The Conventicle Act (Konventikelplakatet) was a Swedish law, in effect between 21 January 1726 and 26 October 1858 in Sweden and until 1 July 1870 in Finland. The act outlawed all conventicles, or religious meetings of any kind, outside of the Lutheran Church of Sweden, with the exception of family prayer or worship. The purpose was to prevent freedom of religion and protect religious unity, as such unity was regarded as important to maintain the control of the Crown over the public through the Church. The law only applied to Swedish citizens, while the religious freedom of foreigners was protected by the Tolerance Act.

==History==

The law was initiated in 1726 to prevent the popularity of Pietism, which was spreading rapidly in Sweden in the first half of the 18th century, and used against early proponents such as Thomas Leopold, Johan Stendahl, and Peter Spaak.

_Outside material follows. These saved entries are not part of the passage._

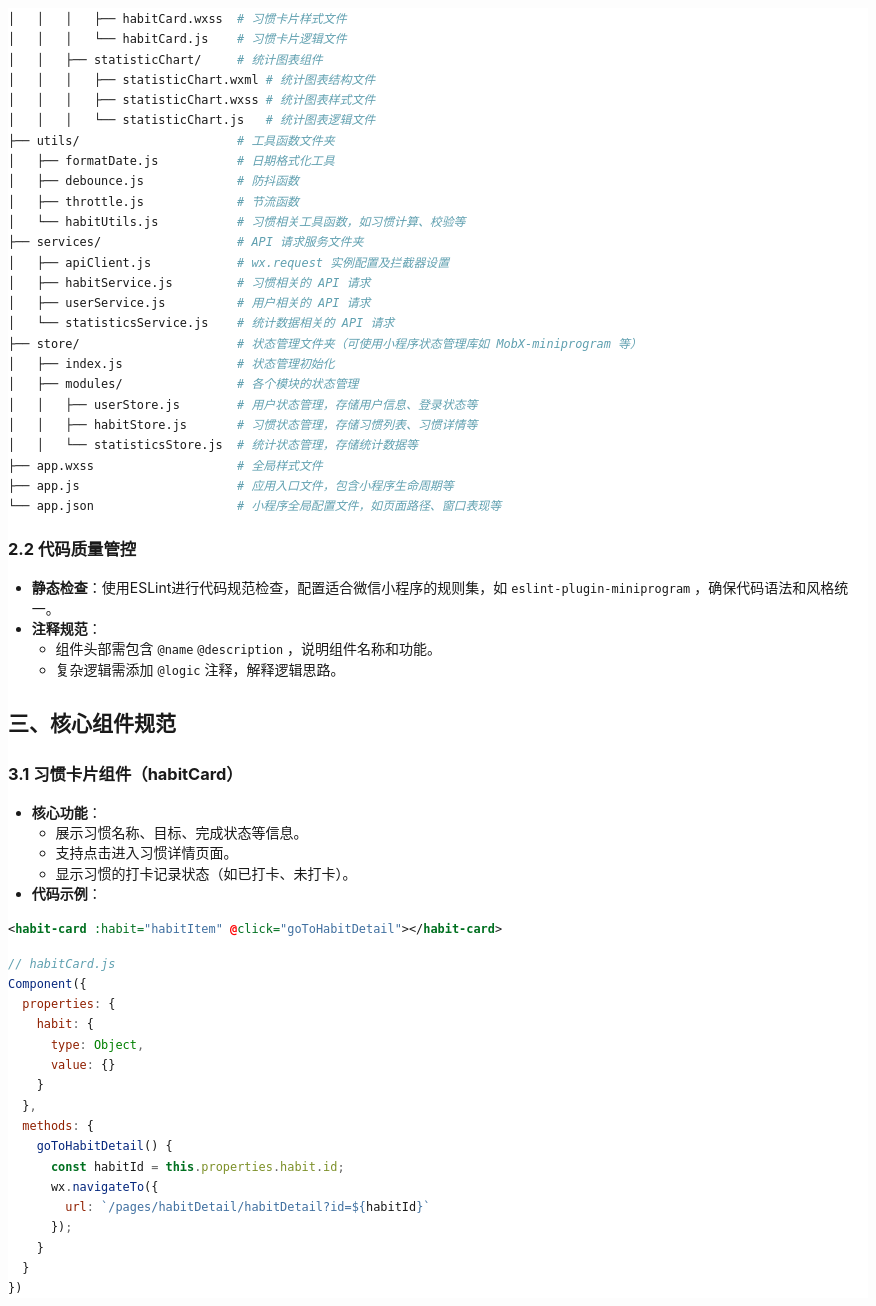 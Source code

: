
 ```bash
│   │   │   ├── habitCard.wxss  # 习惯卡片样式文件
│   │   │   └── habitCard.js    # 习惯卡片逻辑文件
│   │   ├── statisticChart/     # 统计图表组件
│   │   │   ├── statisticChart.wxml # 统计图表结构文件
│   │   │   ├── statisticChart.wxss # 统计图表样式文件
│   │   │   └── statisticChart.js   # 统计图表逻辑文件
├── utils/                      # 工具函数文件夹
│   ├── formatDate.js           # 日期格式化工具
│   ├── debounce.js             # 防抖函数
│   ├── throttle.js             # 节流函数
│   └── habitUtils.js           # 习惯相关工具函数，如习惯计算、校验等
├── services/                   # API 请求服务文件夹
│   ├── apiClient.js            # wx.request 实例配置及拦截器设置
│   ├── habitService.js         # 习惯相关的 API 请求
│   ├── userService.js          # 用户相关的 API 请求
│   └── statisticsService.js    # 统计数据相关的 API 请求
├── store/                      # 状态管理文件夹（可使用小程序状态管理库如 MobX-miniprogram 等）
│   ├── index.js                # 状态管理初始化
│   ├── modules/                # 各个模块的状态管理
│   │   ├── userStore.js        # 用户状态管理，存储用户信息、登录状态等
│   │   ├── habitStore.js       # 习惯状态管理，存储习惯列表、习惯详情等
│   │   └── statisticsStore.js  # 统计状态管理，存储统计数据等
├── app.wxss                    # 全局样式文件
├── app.js                      # 应用入口文件，包含小程序生命周期等
└── app.json                    # 小程序全局配置文件，如页面路径、窗口表现等
```

### 2.2 代码质量管控
- **静态检查**：使用ESLint进行代码规范检查，配置适合微信小程序的规则集，如 `eslint-plugin-miniprogram`  ，确保代码语法和风格统一。
- **注释规范**：
  - 组件头部需包含 `@name` `@description` ，说明组件名称和功能。
  - 复杂逻辑需添加 `@logic` 注释，解释逻辑思路。

## 三、核心组件规范
### 3.1 习惯卡片组件（habitCard）
- **核心功能**：
  - 展示习惯名称、目标、完成状态等信息。
  - 支持点击进入习惯详情页面。
  - 显示习惯的打卡记录状态（如已打卡、未打卡）。
- **代码示例**：
```xml
<habit-card :habit="habitItem" @click="goToHabitDetail"></habit-card>
```
```javascript
// habitCard.js
Component({
  properties: {
    habit: {
      type: Object,
      value: {}
    }
  },
  methods: {
    goToHabitDetail() {
      const habitId = this.properties.habit.id;
      wx.navigateTo({
        url: `/pages/habitDetail/habitDetail?id=${habitId}`
      });
    }
  }
})
```
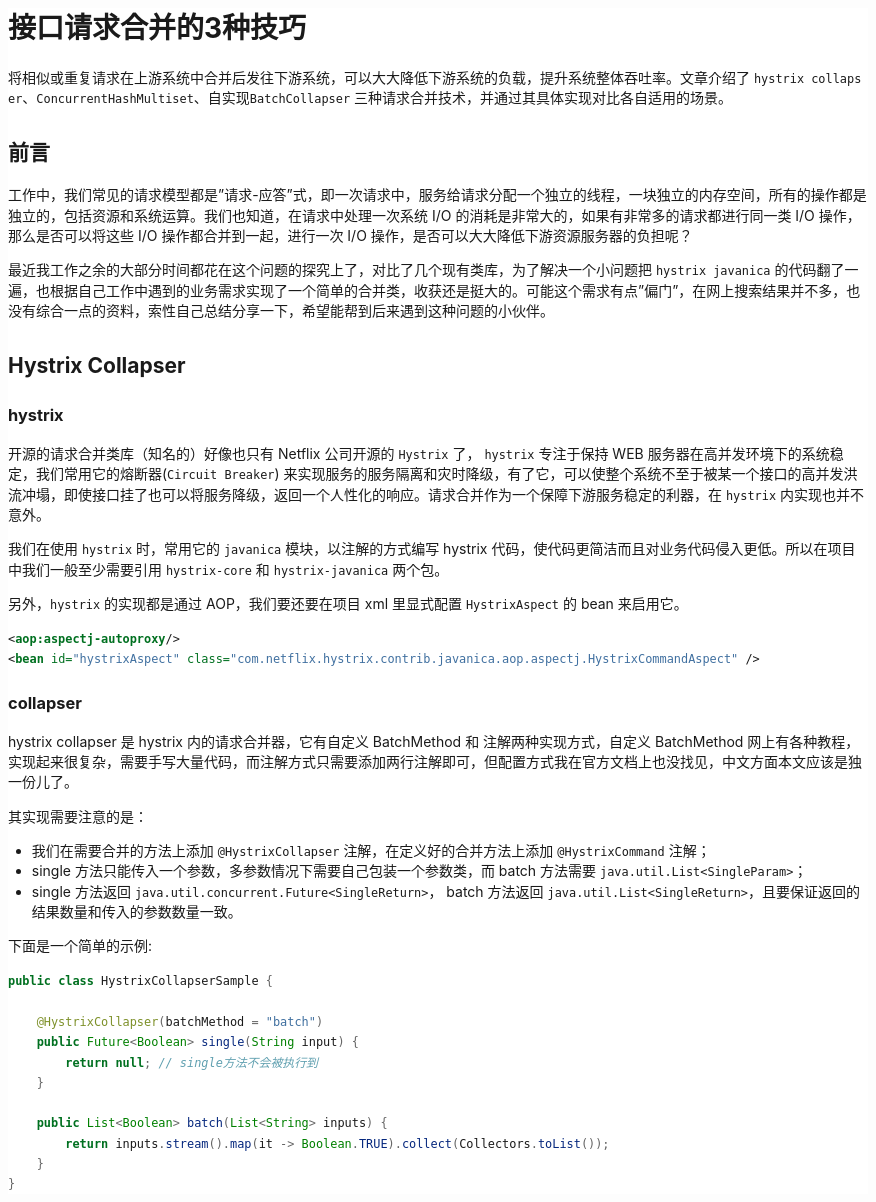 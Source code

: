 # 接口请求合并的3种技巧

将相似或重复请求在上游系统中合并后发往下游系统，可以大大降低下游系统的负载，提升系统整体吞吐率。文章介绍了 `hystrix collapser`、`ConcurrentHashMultiset`、自实现`BatchCollapser` 三种请求合并技术，并通过其具体实现对比各自适用的场景。

## **前言**

工作中，我们常见的请求模型都是”请求-应答”式，即一次请求中，服务给请求分配一个独立的线程，一块独立的内存空间，所有的操作都是独立的，包括资源和系统运算。我们也知道，在请求中处理一次系统 I/O 的消耗是非常大的，如果有非常多的请求都进行同一类 I/O 操作，那么是否可以将这些 I/O 操作都合并到一起，进行一次 I/O 操作，是否可以大大降低下游资源服务器的负担呢？

最近我工作之余的大部分时间都花在这个问题的探究上了，对比了几个现有类库，为了解决一个小问题把 `hystrix javanica` 的代码翻了一遍，也根据自己工作中遇到的业务需求实现了一个简单的合并类，收获还是挺大的。可能这个需求有点”偏门”，在网上搜索结果并不多，也没有综合一点的资料，索性自己总结分享一下，希望能帮到后来遇到这种问题的小伙伴。

## **Hystrix Collapser**

### hystrix

开源的请求合并类库（知名的）好像也只有 Netflix 公司开源的 `Hystrix` 了， `hystrix` 专注于保持 WEB 服务器在高并发环境下的系统稳定，我们常用它的熔断器(`Circuit Breaker`) 来实现服务的服务隔离和灾时降级，有了它，可以使整个系统不至于被某一个接口的高并发洪流冲塌，即使接口挂了也可以将服务降级，返回一个人性化的响应。请求合并作为一个保障下游服务稳定的利器，在 `hystrix` 内实现也并不意外。

我们在使用 `hystrix` 时，常用它的 `javanica` 模块，以注解的方式编写 hystrix 代码，使代码更简洁而且对业务代码侵入更低。所以在项目中我们一般至少需要引用 `hystrix-core` 和 `hystrix-javanica` 两个包。

另外，`hystrix` 的实现都是通过 AOP，我们要还要在项目 xml 里显式配置 `HystrixAspect` 的 bean 来启用它。

```xml
<aop:aspectj-autoproxy/>  
<bean id="hystrixAspect" class="com.netflix.hystrix.contrib.javanica.aop.aspectj.HystrixCommandAspect" />  
```

### collapser

hystrix collapser 是 hystrix 内的请求合并器，它有自定义 BatchMethod 和 注解两种实现方式，自定义 BatchMethod 网上有各种教程，实现起来很复杂，需要手写大量代码，而注解方式只需要添加两行注解即可，但配置方式我在官方文档上也没找见，中文方面本文应该是独一份儿了。

其实现需要注意的是：

- 我们在需要合并的方法上添加 `@HystrixCollapser` 注解，在定义好的合并方法上添加 `@HystrixCommand` 注解；
- single 方法只能传入一个参数，多参数情况下需要自己包装一个参数类，而 batch 方法需要 `java.util.List<SingleParam>`；
- single 方法返回 `java.util.concurrent.Future<SingleReturn>`， batch 方法返回 `java.util.List<SingleReturn>`，且要保证返回的结果数量和传入的参数数量一致。

下面是一个简单的示例:

```java
public class HystrixCollapserSample {  
  
    @HystrixCollapser(batchMethod = "batch")  
    public Future<Boolean> single(String input) {  
        return null; // single方法不会被执行到  
    }  
  
    public List<Boolean> batch(List<String> inputs) {  
        return inputs.stream().map(it -> Boolean.TRUE).collect(Collectors.toList());  
    }  
}  
```
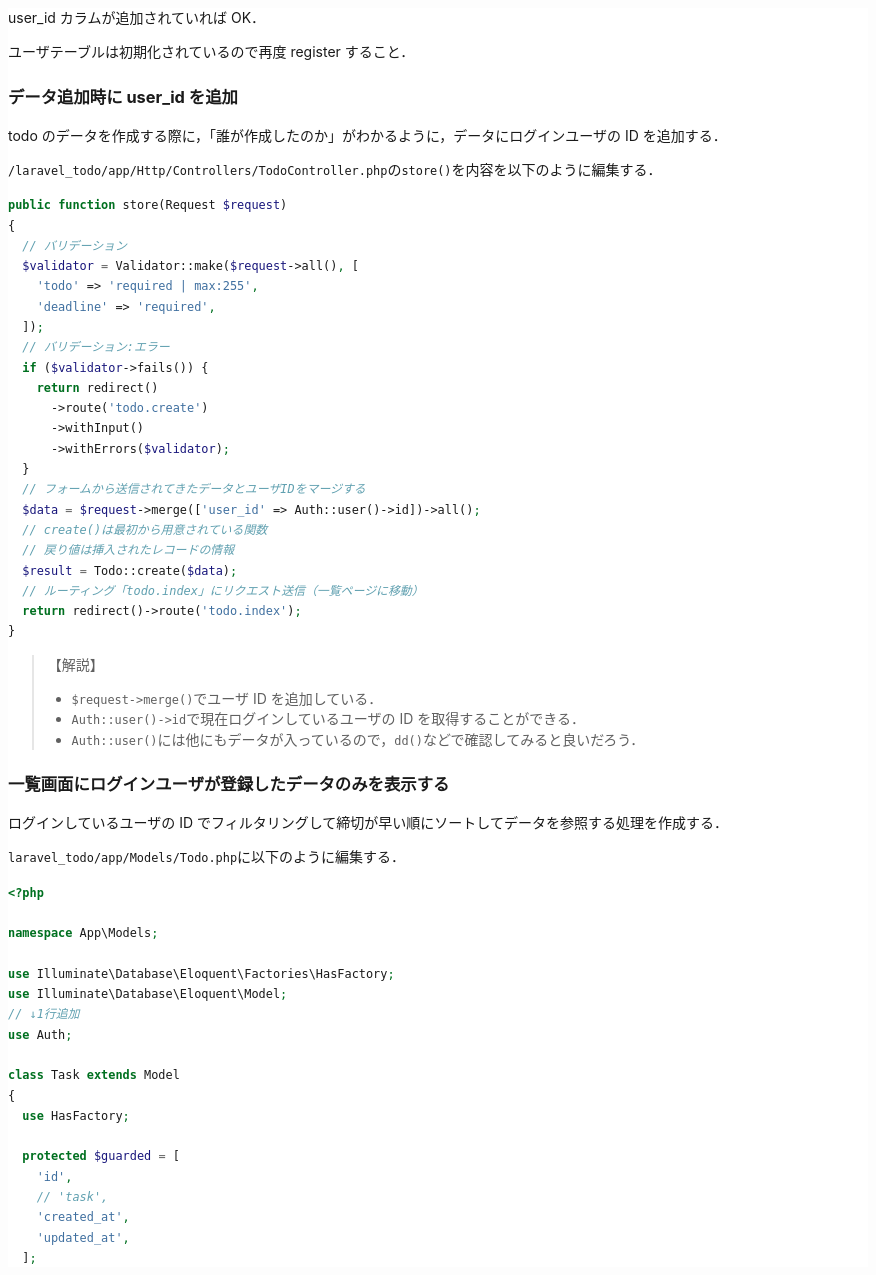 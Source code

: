 user_id カラムが追加されていれば OK．

ユーザテーブルは初期化されているので再度 register すること．

### データ追加時に user_id を追加

todo のデータを作成する際に，「誰が作成したのか」がわかるように，データにログインユーザの ID を追加する．

`/laravel_todo/app/Http/Controllers/TodoController.php`の`store()`を内容を以下のように編集する．

```php
public function store(Request $request)
{
  // バリデーション
  $validator = Validator::make($request->all(), [
    'todo' => 'required | max:255',
    'deadline' => 'required',
  ]);
  // バリデーション:エラー
  if ($validator->fails()) {
    return redirect()
      ->route('todo.create')
      ->withInput()
      ->withErrors($validator);
  }
  // フォームから送信されてきたデータとユーザIDをマージする
  $data = $request->merge(['user_id' => Auth::user()->id])->all();
  // create()は最初から用意されている関数
  // 戻り値は挿入されたレコードの情報
  $result = Todo::create($data);
  // ルーティング「todo.index」にリクエスト送信（一覧ページに移動）
  return redirect()->route('todo.index');
}
```

> 【解説】
>
> - `$request->merge()`でユーザ ID を追加している．
> - `Auth::user()->id`で現在ログインしているユーザの ID を取得することができる．
> - `Auth::user()`には他にもデータが入っているので，`dd()`などで確認してみると良いだろう．

### 一覧画面にログインユーザが登録したデータのみを表示する

ログインしているユーザの ID でフィルタリングして締切が早い順にソートしてデータを参照する処理を作成する．

`laravel_todo/app/Models/Todo.php`に以下のように編集する．

```php
<?php

namespace App\Models;

use Illuminate\Database\Eloquent\Factories\HasFactory;
use Illuminate\Database\Eloquent\Model;
// ↓1行追加
use Auth;

class Task extends Model
{
  use HasFactory;

  protected $guarded = [
    'id',
    // 'task',
    'created_at',
    'updated_at',
  ];
```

During the 19th century, the Conventicle Act was used as a tool against the Shouter movement and the spread of free churches. Free church preachers, such as Baptist Fredrik Olaus Nilsson, were exiled. This law was one reason for emigration from Sweden to the USA in the 1840s and 1850s.

During the 19th century, the law became controversial and was constantly debated in parliament. It was finally abolished in 1858. The new law stipulated that conventicles were not to take place in parallel with the services of the Lutheran Church without prior dispensation. This condition was abolished in 1868 and replaced with the condition that such gatherings were not to take place in the close surroundings of a Lutheran church.

The Conventicle Act was also in effect in Finland, until 1809 the Eastern part of Sweden. The Russian Grand Duchy of Finland kept her laws from the Swedish time until changed by the Diet, which abolished the Conventicle Act from 1 July 1870.

== See also ==

- Kyrkogångsplikt – former legal obligation to attend weekly church services
- Conventicle Act (Denmark–Norway)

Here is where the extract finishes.